Artık şehir hayatından kaçıp kurtulmak değil, onun içinde mutluluğu yakalamak revaçta

Elbette Savaş Sanatı’nın bu güncel yorumlarla özsel bir ilişkisi yok. Hatta iş hayatının neoliberal organizasyonunda bir etkisi olduğunu bile söyleyemeyiz. Zaten batı dünyasında egzotik Uzak Doğu düşünceleri keşfedip Ferrari satma modası geçti sayılır. Uzunca bir zamandır yine antik Yunan düşüncelerinden Stoacılık ve onun farklı yorumları iş çevrelerine yol gösteriyor. Kişisel gelişim rafları artık “How to do nothing” yani nasıl daha az çalışırız benzeri başlıklarla dolu. Öldüresiye çalışmayla verimliliği maksimize etmeyi hedefleyen başarı merkezli bir anlatıdan aşırı çalışmayı eleştirip kişisel mutluluğu önceleyen, daha doğrusu kendi iç huzurunu bulamayanların iş hayatında da başarılı olmayacağını vurgulayan, ama onun için de yine sınırsız para harcamayı gerektiren yeni bir duruma geçtik.

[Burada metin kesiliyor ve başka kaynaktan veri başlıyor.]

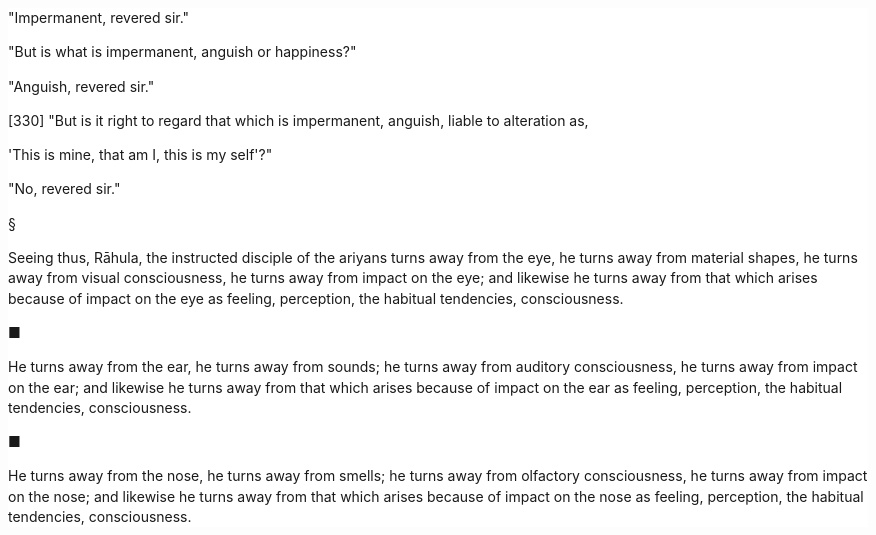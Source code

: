  "Impermanent, revered sir."

 "But is what is impermanent,
 anguish or happiness?"

 "Anguish, revered sir."

 [330] "But is it right to regard that which is impermanent,
 anguish,
 liable to alteration as,

 'This is mine,
 that am I,
 this is my self'?"

 "No, revered sir."

 §

 Seeing thus, Rāhula,
 the instructed disciple of the ariyans
 turns away from the eye,
 he turns away from material shapes,
 he turns away from visual consciousness,
 he turns away from impact on the eye;
 and likewise he turns away
 from that which arises because of impact on the eye
 as feeling,
 perception,
 the habitual tendencies,
 consciousness.

 ■

 He turns away from the ear,
 he turns away from sounds;
 he turns away from auditory consciousness,
 he turns away from impact on the ear;
 and likewise he turns away
 from that which arises because of impact on the ear
 as feeling,
 perception,
 the habitual tendencies,
 consciousness.

 ■

 He turns away from the nose,
 he turns away from smells;
 he turns away from olfactory consciousness,
 he turns away from impact on the nose;
 and likewise he turns away
 from that which arises because of impact on the nose
 as feeling,
 perception,
 the habitual tendencies,
 consciousness.
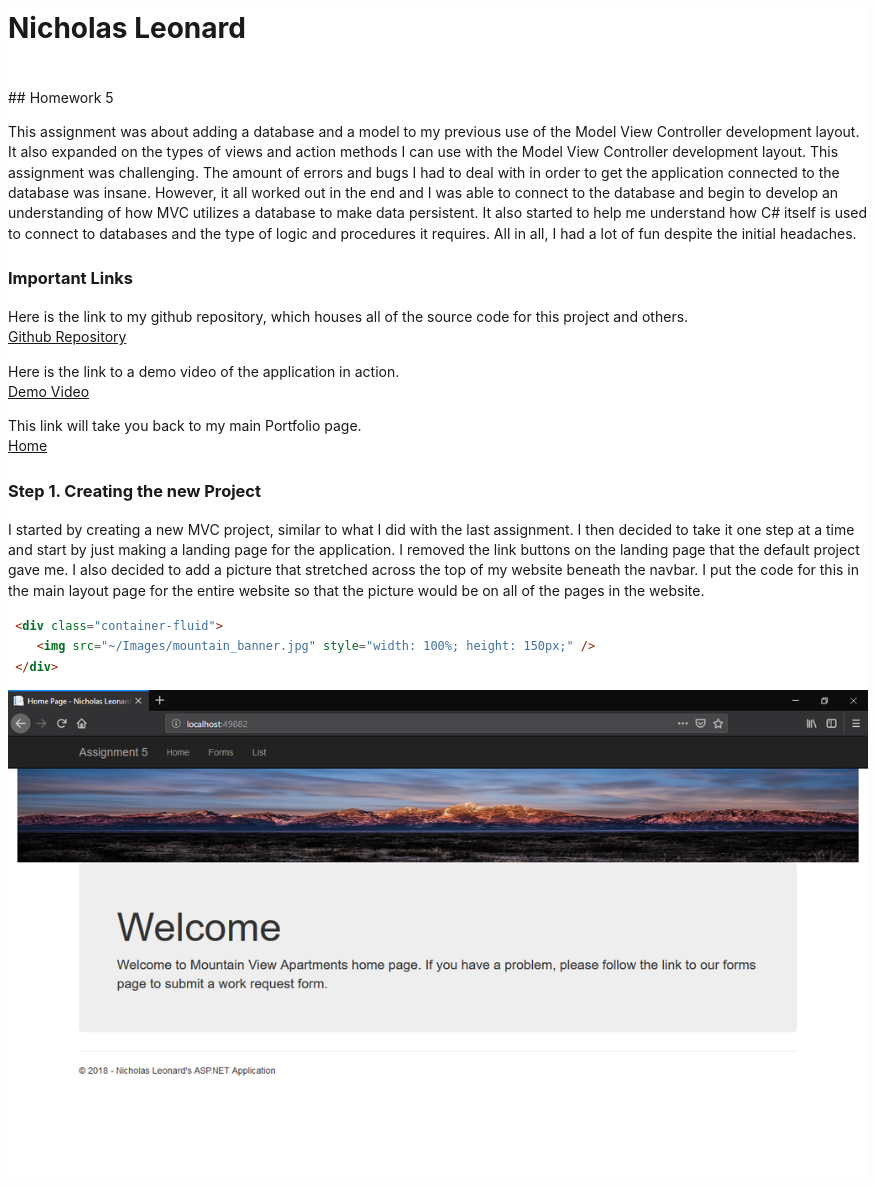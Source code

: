 # Nicholas Leonard
<br/>
## Homework 5

This assignment was about adding a database and a model to my previous use of the Model View Controller development layout. It also expanded on the types of views and action methods I can use with the Model View Controller development layout. This assignment was challenging. The amount of errors and bugs I had to deal with in order to get the application connected to the database was insane. However, it all worked out in the end and I was able to connect to the database and begin to develop an understanding of how MVC utilizes a database to make data persistent. It also started to help me understand how C# itself is used to connect to databases and the type of logic and procedures it requires. All in all, I had a lot of fun despite the initial headaches.

### Important Links
Here is the link to my github repository, which houses all of the source code for this project and others. <br/>
[Github Repository](https://github.com/NicholasLeonard/NicholasLeonard.github.io)<br/>

Here is the link to a demo video of the application in action. <br/>
[Demo Video](https://www.youtube.com/watch?v=lUZODFTdpZA&t=3s)<br/>

This link will take you back to my main Portfolio page.<br/>
[Home](../index.md)

### Step 1. Creating the new Project
I started by creating a new MVC project, similar to what I did with the last assignment. I then decided to take it one step at a time and start by just making a landing page for the application. I removed the link buttons on the landing page that the default project gave me. I also decided to add a picture that stretched across the top of my website beneath the navbar. I put the code for this in the main layout page for the entire website so that the picture would be on all of the pages in the website.

```html
 <div class="container-fluid">
    <img src="~/Images/mountain_banner.jpg" style="width: 100%; height: 150px;" />
 </div>
```
![picture](../Portfolio_Photos/Assignment5/landing.png)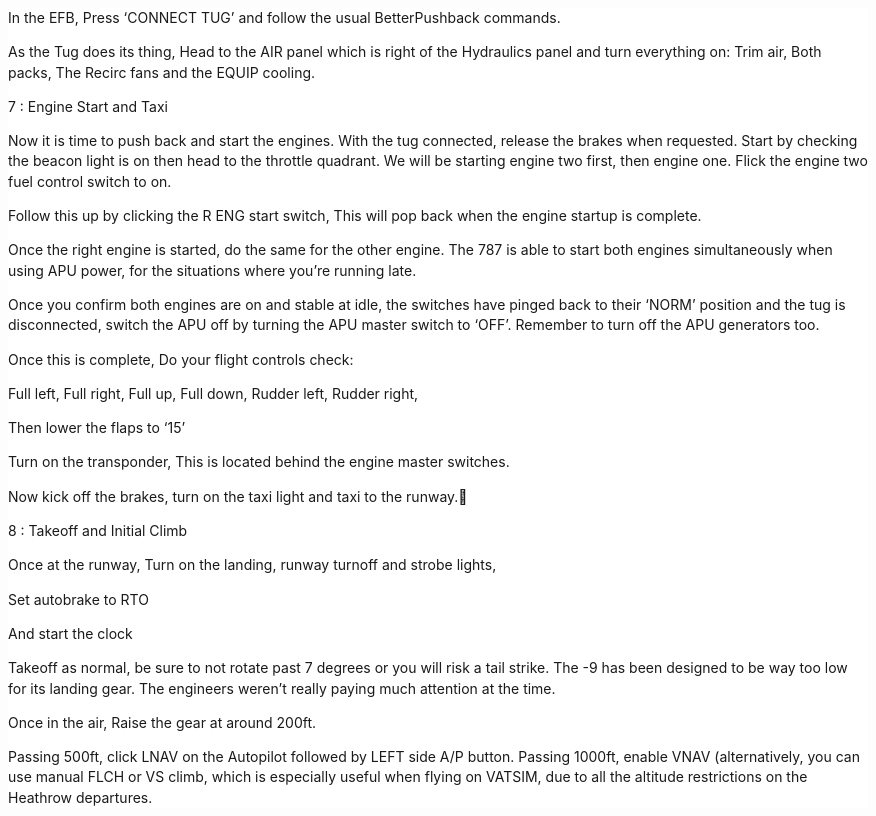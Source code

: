 
In the EFB, Press ‘CONNECT TUG’ and follow the usual BetterPushback commands. 


As the Tug does its thing, Head to the AIR panel which is right of the Hydraulics panel and turn everything on: Trim air, Both packs, The Recirc fans and the EQUIP cooling. 


7  : Engine Start and Taxi

Now it is time to push back and start the engines. With the tug connected, release the brakes when requested. Start by checking the beacon light is on then head to the throttle quadrant. We will be starting engine two first, then engine one. Flick the engine two fuel control switch to on. 


Follow this up by clicking the R ENG start switch, This will pop back when the engine startup is complete.


Once the right engine is started, do the same for the other engine. The 787 is able to start both engines simultaneously when using APU power, for the situations where you’re running late.

Once you confirm both engines are on and stable at idle, the switches have pinged back to their ‘NORM’ position and the tug is disconnected, switch the APU off by turning the APU master switch to ‘OFF’. Remember to turn off the APU generators too.



Once this is complete, Do your flight controls check:

Full left,
Full right,
Full up,
Full down, 
Rudder left, 
Rudder right,

Then lower the flaps to ‘15’


Turn on the transponder, This is located behind the engine master switches. 

Now kick off the brakes, turn on the taxi light and taxi to the runway.


8  : Takeoff and Initial Climb


Once at the runway, Turn on the landing, runway turnoff and strobe lights,


Set autobrake to RTO

And start the clock

Takeoff as normal, be sure to not rotate past 7 degrees or you will risk a tail strike. The -9 has been designed to be way too low for its landing gear. The engineers weren’t really paying much attention at the time.


Once in the air, Raise the gear at around 200ft. 

Passing 500ft, click LNAV on the Autopilot followed by LEFT side A/P button. Passing 1000ft, enable VNAV (alternatively, you can use manual FLCH or VS climb, which is especially useful when flying on VATSIM, due to all the altitude restrictions on the Heathrow departures.

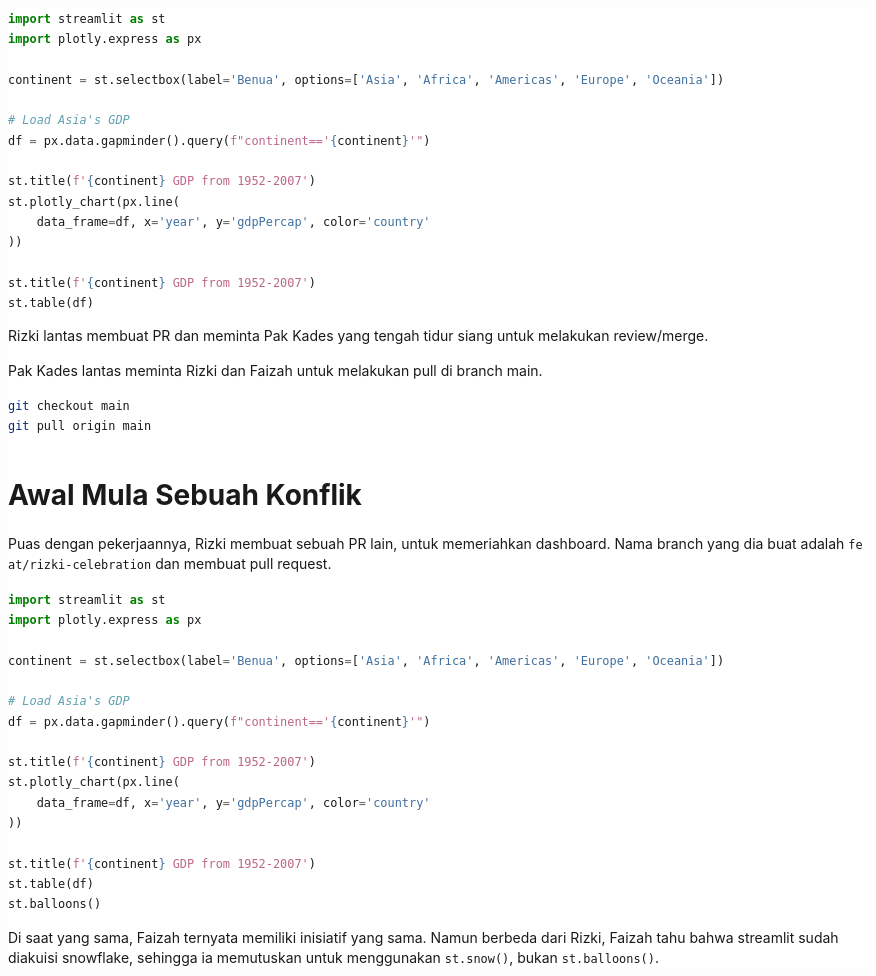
 ```python
import streamlit as st
import plotly.express as px

continent = st.selectbox(label='Benua', options=['Asia', 'Africa', 'Americas', 'Europe', 'Oceania'])

# Load Asia's GDP
df = px.data.gapminder().query(f"continent=='{continent}'")

st.title(f'{continent} GDP from 1952-2007')
st.plotly_chart(px.line(
    data_frame=df, x='year', y='gdpPercap', color='country'
))

st.title(f'{continent} GDP from 1952-2007')
st.table(df)
```

Rizki lantas membuat PR dan meminta Pak Kades yang tengah tidur siang untuk melakukan review/merge.

Pak Kades lantas meminta Rizki dan Faizah untuk melakukan pull di branch main.

```bash
git checkout main
git pull origin main
```

# Awal Mula Sebuah Konflik

Puas dengan pekerjaannya, Rizki membuat sebuah PR lain, untuk memeriahkan dashboard. Nama branch yang dia buat adalah `feat/rizki-celebration` dan membuat pull request.

```python
import streamlit as st
import plotly.express as px

continent = st.selectbox(label='Benua', options=['Asia', 'Africa', 'Americas', 'Europe', 'Oceania'])

# Load Asia's GDP
df = px.data.gapminder().query(f"continent=='{continent}'")

st.title(f'{continent} GDP from 1952-2007')
st.plotly_chart(px.line(
    data_frame=df, x='year', y='gdpPercap', color='country'
))

st.title(f'{continent} GDP from 1952-2007')
st.table(df)
st.balloons()
```

Di saat yang sama, Faizah ternyata memiliki inisiatif yang sama. Namun berbeda dari Rizki, Faizah tahu bahwa streamlit sudah diakuisi snowflake, sehingga ia memutuskan untuk menggunakan `st.snow()`, bukan `st.balloons()`.
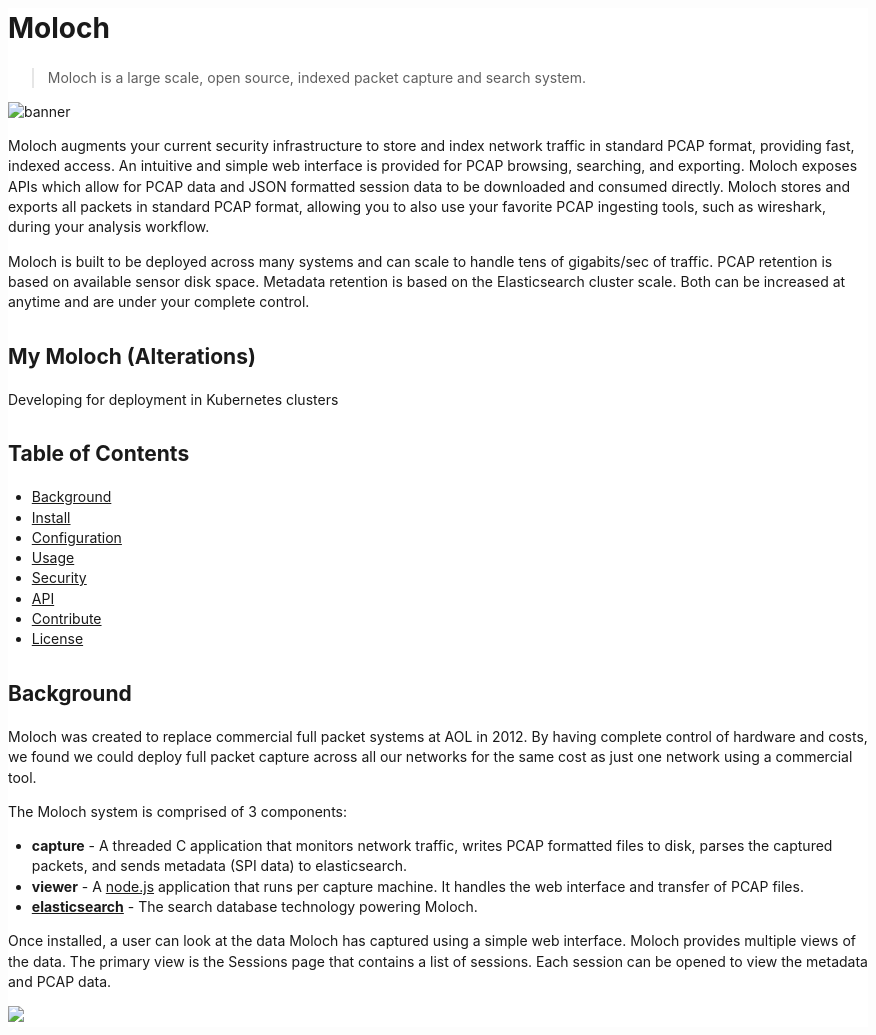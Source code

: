 # Moloch
> Moloch is a large scale, open source, indexed packet capture and search system.

![banner](https://raw.githubusercontent.com/aol/moloch/master/viewer/public/moloch_155.png)


Moloch augments your current security infrastructure to store and index network traffic in standard PCAP format, providing fast, indexed access. An intuitive and simple web interface is provided for PCAP browsing, searching, and exporting. Moloch exposes APIs which allow for PCAP data and JSON formatted session data to be downloaded and consumed directly. Moloch stores and exports all packets in standard PCAP format, allowing you to also use your favorite PCAP ingesting tools, such as wireshark, during your analysis workflow.

Moloch is built to be deployed across many systems and can scale to handle tens of gigabits/sec of traffic. PCAP retention is based on available sensor disk space. Metadata retention is based on the Elasticsearch cluster scale. Both can be increased at anytime and are under your complete control.

## My Moloch (Alterations)

Developing for deployment in  Kubernetes clusters

## Table of Contents

- [Background](#background)
- [Install](#install)
- [Configuration](#configuration)
- [Usage](#usage)
- [Security](#security)
- [API](#api)
- [Contribute](#contribute)
- [License](#license)

## Background

Moloch was created to replace commercial full packet systems at AOL in 2012.  By having complete control of hardware and costs, we found we could deploy full packet capture across all our networks for the same cost as just one network using a commercial tool.

The Moloch system is comprised of 3 components:
* **capture** - A threaded C application that monitors network traffic, writes PCAP formatted files to disk, parses the captured packets, and sends metadata (SPI data) to elasticsearch.
* **viewer** - A [node.js](http://nodejs.org/) application that runs per capture machine. It handles the web interface and transfer of PCAP files.
* **[elasticsearch](https://www.elastic.co/guide/en/elasticsearch/reference/current/getting-started.html)** - The search database technology powering Moloch.

Once installed, a user can look at the data Moloch has captured using a simple web interface.  Moloch provides multiple views of the data.  The primary view is the Sessions page that contains a list of sessions. Each session can be opened to view the metadata and PCAP data.

<img src="https://raw.github.com/wiki/aol/moloch/sessions.png" width="500">
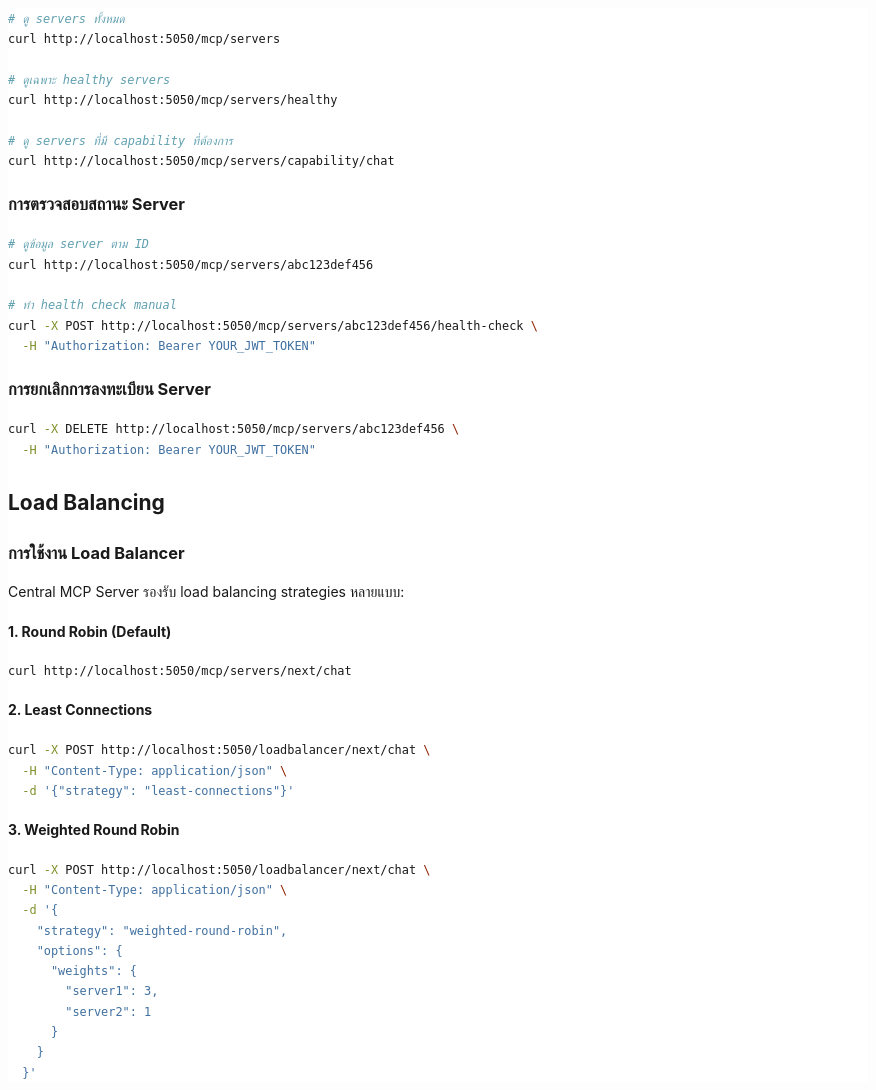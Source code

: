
 ```bash
# ดู servers ทั้งหมด
curl http://localhost:5050/mcp/servers

# ดูเฉพาะ healthy servers
curl http://localhost:5050/mcp/servers/healthy

# ดู servers ที่มี capability ที่ต้องการ
curl http://localhost:5050/mcp/servers/capability/chat
```

### การตรวจสอบสถานะ Server

```bash
# ดูข้อมูล server ตาม ID
curl http://localhost:5050/mcp/servers/abc123def456

# ทำ health check manual
curl -X POST http://localhost:5050/mcp/servers/abc123def456/health-check \
  -H "Authorization: Bearer YOUR_JWT_TOKEN"
```

### การยกเลิกการลงทะเบียน Server

```bash
curl -X DELETE http://localhost:5050/mcp/servers/abc123def456 \
  -H "Authorization: Bearer YOUR_JWT_TOKEN"
```

## Load Balancing

### การใช้งาน Load Balancer

Central MCP Server รองรับ load balancing strategies หลายแบบ:

#### 1. Round Robin (Default)
```bash
curl http://localhost:5050/mcp/servers/next/chat
```

#### 2. Least Connections
```bash
curl -X POST http://localhost:5050/loadbalancer/next/chat \
  -H "Content-Type: application/json" \
  -d '{"strategy": "least-connections"}'
```

#### 3. Weighted Round Robin
```bash
curl -X POST http://localhost:5050/loadbalancer/next/chat \
  -H "Content-Type: application/json" \
  -d '{
    "strategy": "weighted-round-robin",
    "options": {
      "weights": {
        "server1": 3,
        "server2": 1
      }
    }
  }'
```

Savaş Sanatı bu yeni dalgaya dayanabilecek mi derseniz, “evet” derim çünkü tüm bu farkındalık ve anı yaşama akımlarının popüleritesine rağmen rekabetsiz ve çatışmasız bir kapitalizm düşünmek hala imkansız.   

Not: Savaş Sanatı’nın birkaç Türkçe çevirisi var. Ben alıntılar için İş Bankası Yayınları’ndan çıkan Pulat Otkan ve Giray Fidan çevirisini kullandım.